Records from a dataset
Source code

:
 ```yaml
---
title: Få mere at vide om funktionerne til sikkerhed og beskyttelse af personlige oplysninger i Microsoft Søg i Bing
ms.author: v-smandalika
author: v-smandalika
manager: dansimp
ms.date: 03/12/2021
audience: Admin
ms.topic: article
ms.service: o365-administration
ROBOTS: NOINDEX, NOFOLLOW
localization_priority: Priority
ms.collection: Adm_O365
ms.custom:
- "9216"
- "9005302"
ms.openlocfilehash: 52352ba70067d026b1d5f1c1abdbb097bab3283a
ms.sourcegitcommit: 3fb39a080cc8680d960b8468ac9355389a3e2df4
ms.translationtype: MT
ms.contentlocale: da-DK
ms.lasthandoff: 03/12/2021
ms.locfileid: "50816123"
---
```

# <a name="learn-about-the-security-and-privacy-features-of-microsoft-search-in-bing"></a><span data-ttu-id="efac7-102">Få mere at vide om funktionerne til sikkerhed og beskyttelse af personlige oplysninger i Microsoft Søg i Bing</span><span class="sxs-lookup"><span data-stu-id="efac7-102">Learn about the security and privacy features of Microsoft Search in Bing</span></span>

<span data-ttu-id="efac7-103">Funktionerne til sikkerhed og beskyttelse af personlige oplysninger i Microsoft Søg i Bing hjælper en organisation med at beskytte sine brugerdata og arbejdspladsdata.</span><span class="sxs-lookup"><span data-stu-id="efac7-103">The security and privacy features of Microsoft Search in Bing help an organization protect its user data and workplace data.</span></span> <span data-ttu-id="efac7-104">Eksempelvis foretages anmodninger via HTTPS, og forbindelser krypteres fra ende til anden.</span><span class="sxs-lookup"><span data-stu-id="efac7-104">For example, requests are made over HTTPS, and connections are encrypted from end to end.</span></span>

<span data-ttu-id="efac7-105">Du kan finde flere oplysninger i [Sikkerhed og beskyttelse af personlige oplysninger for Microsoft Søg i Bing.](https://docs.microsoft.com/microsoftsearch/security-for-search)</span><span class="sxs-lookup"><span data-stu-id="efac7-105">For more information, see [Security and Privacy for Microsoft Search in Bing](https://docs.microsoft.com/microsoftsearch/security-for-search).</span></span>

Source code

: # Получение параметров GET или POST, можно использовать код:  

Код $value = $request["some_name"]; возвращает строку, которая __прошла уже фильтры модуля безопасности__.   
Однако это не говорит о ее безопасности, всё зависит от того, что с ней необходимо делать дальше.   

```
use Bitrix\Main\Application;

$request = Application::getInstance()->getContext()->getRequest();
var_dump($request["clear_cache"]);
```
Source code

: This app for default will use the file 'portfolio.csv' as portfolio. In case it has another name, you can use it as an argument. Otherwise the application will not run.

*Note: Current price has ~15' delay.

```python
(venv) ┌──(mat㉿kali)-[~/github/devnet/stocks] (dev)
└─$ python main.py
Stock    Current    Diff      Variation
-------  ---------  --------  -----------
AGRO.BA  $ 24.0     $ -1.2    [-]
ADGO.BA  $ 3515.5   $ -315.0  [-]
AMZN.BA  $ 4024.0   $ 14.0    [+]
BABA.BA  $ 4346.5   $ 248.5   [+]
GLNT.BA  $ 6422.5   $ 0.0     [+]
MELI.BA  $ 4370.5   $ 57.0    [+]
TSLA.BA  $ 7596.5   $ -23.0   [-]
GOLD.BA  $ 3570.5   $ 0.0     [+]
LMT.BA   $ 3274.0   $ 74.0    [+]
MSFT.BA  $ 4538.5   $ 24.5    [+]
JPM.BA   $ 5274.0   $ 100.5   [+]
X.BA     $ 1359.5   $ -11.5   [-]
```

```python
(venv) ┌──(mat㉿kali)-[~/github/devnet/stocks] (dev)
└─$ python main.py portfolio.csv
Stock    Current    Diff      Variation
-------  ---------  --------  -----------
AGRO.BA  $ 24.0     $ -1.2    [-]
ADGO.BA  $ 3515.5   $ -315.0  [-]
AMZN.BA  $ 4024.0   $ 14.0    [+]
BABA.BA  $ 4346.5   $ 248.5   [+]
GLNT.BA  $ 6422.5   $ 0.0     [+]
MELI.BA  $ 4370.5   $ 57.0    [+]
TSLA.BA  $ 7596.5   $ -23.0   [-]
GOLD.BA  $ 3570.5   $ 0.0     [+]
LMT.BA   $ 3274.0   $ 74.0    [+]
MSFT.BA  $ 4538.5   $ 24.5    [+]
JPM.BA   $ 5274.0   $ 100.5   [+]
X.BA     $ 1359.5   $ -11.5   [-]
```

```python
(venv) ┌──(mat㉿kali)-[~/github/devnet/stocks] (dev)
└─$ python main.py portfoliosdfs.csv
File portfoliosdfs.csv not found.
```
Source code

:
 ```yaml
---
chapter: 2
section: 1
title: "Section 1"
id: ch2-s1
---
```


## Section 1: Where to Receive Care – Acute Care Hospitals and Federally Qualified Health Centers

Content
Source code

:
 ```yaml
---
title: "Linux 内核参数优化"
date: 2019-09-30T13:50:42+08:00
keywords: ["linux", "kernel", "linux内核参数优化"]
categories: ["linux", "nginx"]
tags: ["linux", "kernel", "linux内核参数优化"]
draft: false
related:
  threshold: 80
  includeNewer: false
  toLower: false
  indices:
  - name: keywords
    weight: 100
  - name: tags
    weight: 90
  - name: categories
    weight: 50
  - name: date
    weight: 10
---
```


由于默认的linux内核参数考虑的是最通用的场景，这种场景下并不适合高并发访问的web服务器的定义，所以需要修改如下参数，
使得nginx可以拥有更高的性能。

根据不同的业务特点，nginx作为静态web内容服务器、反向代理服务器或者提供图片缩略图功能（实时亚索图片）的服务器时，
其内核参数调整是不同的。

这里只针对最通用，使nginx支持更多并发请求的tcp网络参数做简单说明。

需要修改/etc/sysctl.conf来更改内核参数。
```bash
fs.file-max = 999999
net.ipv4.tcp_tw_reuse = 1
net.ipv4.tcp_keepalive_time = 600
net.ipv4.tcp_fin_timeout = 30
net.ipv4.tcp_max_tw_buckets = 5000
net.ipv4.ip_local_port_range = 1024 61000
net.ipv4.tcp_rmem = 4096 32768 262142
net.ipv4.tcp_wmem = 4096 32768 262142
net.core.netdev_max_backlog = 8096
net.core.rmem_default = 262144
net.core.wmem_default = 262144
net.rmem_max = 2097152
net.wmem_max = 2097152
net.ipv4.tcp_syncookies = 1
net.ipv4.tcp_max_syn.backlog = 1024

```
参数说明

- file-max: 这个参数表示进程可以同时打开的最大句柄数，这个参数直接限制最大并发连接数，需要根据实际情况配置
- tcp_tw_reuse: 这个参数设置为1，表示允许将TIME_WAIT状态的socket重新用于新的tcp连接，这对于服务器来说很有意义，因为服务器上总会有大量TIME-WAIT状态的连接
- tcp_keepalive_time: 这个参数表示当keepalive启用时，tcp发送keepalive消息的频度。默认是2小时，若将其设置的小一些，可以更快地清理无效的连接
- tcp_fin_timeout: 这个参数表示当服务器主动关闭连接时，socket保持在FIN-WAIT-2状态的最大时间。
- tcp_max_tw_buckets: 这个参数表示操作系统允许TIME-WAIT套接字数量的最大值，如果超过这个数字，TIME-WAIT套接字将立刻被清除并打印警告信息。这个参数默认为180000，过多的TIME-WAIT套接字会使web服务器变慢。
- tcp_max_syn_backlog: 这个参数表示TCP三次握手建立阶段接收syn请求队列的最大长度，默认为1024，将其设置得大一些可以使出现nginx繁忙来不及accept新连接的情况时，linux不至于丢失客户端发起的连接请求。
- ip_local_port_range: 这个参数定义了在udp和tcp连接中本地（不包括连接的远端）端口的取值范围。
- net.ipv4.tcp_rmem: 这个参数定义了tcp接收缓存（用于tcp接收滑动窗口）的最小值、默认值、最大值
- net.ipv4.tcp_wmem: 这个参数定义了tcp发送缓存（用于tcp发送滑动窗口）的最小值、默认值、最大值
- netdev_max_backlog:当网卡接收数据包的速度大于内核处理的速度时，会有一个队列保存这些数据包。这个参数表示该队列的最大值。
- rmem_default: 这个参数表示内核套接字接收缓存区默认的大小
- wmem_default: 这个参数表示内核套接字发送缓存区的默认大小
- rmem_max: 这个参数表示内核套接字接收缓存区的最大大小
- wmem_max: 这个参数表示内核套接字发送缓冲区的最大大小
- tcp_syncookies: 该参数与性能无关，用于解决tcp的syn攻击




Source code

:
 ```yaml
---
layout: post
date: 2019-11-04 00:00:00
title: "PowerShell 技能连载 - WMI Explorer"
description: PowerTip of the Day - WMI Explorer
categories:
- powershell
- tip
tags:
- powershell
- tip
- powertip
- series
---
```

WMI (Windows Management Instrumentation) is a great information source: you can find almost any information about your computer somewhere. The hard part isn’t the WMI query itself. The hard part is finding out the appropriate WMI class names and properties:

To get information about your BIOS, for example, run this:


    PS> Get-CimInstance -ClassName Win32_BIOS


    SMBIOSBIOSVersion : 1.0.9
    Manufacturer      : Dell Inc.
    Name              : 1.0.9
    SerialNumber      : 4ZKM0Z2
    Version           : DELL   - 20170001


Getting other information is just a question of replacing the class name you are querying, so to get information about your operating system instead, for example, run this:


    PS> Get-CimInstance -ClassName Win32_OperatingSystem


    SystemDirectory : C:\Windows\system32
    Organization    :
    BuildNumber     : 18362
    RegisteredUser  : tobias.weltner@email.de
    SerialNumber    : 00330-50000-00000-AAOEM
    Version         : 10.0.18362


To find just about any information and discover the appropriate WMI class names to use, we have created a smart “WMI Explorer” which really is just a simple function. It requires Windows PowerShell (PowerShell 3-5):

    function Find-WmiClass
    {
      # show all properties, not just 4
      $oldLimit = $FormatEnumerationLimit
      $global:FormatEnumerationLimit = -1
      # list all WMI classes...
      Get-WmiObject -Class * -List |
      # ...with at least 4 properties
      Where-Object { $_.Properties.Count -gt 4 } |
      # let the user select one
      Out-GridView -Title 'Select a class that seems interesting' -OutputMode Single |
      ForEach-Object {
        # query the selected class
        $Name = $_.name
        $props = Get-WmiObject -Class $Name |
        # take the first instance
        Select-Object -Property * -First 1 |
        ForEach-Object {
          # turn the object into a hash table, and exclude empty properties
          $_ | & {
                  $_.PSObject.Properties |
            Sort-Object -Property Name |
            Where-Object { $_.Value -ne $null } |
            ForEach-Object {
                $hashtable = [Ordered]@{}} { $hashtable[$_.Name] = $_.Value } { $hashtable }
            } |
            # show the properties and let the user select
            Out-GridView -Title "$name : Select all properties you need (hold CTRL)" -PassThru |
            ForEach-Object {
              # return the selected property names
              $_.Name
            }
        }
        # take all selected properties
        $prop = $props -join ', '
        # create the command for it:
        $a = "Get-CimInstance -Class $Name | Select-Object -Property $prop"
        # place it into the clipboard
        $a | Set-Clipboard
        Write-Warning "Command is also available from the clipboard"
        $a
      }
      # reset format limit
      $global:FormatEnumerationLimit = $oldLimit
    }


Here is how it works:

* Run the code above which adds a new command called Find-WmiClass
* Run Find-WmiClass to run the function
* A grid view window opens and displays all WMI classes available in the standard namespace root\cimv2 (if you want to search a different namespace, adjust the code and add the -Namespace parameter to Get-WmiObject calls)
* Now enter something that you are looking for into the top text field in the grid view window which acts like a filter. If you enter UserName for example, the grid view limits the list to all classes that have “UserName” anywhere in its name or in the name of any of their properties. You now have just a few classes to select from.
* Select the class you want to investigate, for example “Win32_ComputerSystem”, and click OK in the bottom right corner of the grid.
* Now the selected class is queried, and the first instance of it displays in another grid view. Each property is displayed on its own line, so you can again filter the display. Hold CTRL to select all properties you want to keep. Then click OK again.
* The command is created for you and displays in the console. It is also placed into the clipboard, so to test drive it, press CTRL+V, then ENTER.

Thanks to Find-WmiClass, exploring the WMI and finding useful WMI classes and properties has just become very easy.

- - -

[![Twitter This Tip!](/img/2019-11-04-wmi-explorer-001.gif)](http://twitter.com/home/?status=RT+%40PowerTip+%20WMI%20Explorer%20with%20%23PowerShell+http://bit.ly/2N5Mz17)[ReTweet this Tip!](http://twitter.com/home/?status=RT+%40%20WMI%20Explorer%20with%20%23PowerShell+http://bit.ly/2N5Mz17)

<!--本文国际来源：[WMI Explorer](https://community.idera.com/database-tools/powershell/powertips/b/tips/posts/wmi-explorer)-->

▶ _Work instruction_
Up to and including the line with "end to end.</span></span>", please return the records exactly, beginning from their first line.

▶ _The answer_
Source code

:
 ```yaml
---
title: Få mere at vide om funktionerne til sikkerhed og beskyttelse af personlige oplysninger i Microsoft Søg i Bing
ms.author: v-smandalika
author: v-smandalika
manager: dansimp
ms.date: 03/12/2021
audience: Admin
ms.topic: article
ms.service: o365-administration
ROBOTS: NOINDEX, NOFOLLOW
localization_priority: Priority
ms.collection: Adm_O365
ms.custom:
- "9216"
- "9005302"
ms.openlocfilehash: 52352ba70067d026b1d5f1c1abdbb097bab3283a
ms.sourcegitcommit: 3fb39a080cc8680d960b8468ac9355389a3e2df4
ms.translationtype: MT
ms.contentlocale: da-DK
ms.lasthandoff: 03/12/2021
ms.locfileid: "50816123"
---
```

# <a name="learn-about-the-security-and-privacy-features-of-microsoft-search-in-bing"></a><span data-ttu-id="efac7-102">Få mere at vide om funktionerne til sikkerhed og beskyttelse af personlige oplysninger i Microsoft Søg i Bing</span><span class="sxs-lookup"><span data-stu-id="efac7-102">Learn about the security and privacy features of Microsoft Search in Bing</span></span>

<span data-ttu-id="efac7-103">Funktionerne til sikkerhed og beskyttelse af personlige oplysninger i Microsoft Søg i Bing hjælper en organisation med at beskytte sine brugerdata og arbejdspladsdata.</span><span class="sxs-lookup"><span data-stu-id="efac7-103">The security and privacy features of Microsoft Search in Bing help an organization protect its user data and workplace data.</span></span> <span data-ttu-id="efac7-104">Eksempelvis foretages anmodninger via HTTPS, og forbindelser krypteres fra ende til anden.</span><span class="sxs-lookup"><span data-stu-id="efac7-104">For example, requests are made over HTTPS, and connections are encrypted from end to end.</span></span>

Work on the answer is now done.